His new book is The Militia House.
At Electric Lit Milas tagged seven books by "writers whose books break the standard of sanitized, routine portrayals of life and war in the US military. Their work faces the truth head on." One title on the list:
Love My Rifle More Than You by Kayla WilliamsRead about the other entries on the list.
For a candid (read: brutally honest) experience of a young woman enlisted in the US Army, this is your book. Williams, a linguist who studied Arabic at Defense Language Institute, shares a range of stories about her time in the Army. Rather than summarizing from a zoomed-out perspective, she relays her experiences through intricate, intimate scenes.
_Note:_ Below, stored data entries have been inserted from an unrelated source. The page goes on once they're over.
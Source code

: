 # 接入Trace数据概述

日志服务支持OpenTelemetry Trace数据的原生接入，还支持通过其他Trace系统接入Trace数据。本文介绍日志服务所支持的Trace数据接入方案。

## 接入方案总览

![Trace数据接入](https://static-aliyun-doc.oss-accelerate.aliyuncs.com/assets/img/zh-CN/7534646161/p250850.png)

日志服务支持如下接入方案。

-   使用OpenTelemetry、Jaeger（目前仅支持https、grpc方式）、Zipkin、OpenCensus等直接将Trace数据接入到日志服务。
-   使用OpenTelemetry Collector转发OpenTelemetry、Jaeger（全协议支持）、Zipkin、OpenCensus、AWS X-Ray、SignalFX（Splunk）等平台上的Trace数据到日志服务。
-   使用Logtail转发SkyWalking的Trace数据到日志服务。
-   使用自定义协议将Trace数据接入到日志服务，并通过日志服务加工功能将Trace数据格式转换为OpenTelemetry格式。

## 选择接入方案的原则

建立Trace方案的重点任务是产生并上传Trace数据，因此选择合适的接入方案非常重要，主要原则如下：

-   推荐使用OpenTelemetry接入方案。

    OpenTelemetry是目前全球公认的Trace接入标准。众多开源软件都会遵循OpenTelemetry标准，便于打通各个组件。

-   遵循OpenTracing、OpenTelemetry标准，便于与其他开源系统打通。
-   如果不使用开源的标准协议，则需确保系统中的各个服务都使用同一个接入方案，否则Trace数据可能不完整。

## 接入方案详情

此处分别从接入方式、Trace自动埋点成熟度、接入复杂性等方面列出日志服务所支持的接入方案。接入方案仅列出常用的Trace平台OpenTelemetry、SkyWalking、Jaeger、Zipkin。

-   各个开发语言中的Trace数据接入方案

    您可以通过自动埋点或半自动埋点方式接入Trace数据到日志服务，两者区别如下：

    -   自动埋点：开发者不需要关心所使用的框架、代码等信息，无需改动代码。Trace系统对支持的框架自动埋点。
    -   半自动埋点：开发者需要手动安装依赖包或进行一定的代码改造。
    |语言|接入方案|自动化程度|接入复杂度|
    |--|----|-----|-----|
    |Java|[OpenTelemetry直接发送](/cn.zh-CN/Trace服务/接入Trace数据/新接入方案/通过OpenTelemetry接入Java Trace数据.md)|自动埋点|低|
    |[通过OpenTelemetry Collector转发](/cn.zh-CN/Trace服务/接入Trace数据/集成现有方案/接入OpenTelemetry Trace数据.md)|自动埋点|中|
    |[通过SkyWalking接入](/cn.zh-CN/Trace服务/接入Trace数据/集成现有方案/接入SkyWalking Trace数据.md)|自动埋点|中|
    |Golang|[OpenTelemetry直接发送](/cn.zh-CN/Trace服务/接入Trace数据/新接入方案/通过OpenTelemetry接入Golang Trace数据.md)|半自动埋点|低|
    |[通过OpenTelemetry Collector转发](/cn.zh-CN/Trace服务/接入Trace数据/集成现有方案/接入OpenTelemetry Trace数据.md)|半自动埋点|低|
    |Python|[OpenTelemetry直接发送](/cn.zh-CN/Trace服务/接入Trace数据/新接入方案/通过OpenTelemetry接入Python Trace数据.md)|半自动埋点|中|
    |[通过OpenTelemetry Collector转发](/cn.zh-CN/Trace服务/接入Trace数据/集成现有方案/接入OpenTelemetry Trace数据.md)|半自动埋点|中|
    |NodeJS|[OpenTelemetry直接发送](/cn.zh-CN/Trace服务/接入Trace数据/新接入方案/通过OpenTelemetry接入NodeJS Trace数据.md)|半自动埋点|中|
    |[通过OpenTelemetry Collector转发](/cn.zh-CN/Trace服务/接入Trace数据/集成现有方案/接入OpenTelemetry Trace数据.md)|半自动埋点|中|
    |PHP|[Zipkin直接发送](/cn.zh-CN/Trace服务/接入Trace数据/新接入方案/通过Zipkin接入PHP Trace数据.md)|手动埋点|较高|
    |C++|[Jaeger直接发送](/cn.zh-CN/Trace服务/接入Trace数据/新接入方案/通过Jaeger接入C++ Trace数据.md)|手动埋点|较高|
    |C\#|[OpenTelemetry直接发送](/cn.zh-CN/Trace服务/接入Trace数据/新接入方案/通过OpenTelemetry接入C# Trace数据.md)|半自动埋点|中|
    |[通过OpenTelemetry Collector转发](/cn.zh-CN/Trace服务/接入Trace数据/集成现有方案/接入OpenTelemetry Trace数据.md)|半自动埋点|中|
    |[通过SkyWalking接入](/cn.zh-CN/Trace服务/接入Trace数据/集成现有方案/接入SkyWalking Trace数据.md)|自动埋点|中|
Her own sergeants sometimes move beyond incompetent to being brazenly disrespectful to their subordinates. Her male peers seem to make innocuous small talk, but then close out these interactions by hinting at a sexual proposition or bluntly speaking them. Most disturbing early on: a lieutenant overseeing the search of a monastery, who refuses to interact directly with an English-speaking monk in Iraq, forcing Williams awkwardly to translate between two people who can see, hear, and understand each other. Love My Rifle More Than You does an excellent job of highlighting scenes and mindsets that are effectively terrifying in their implications.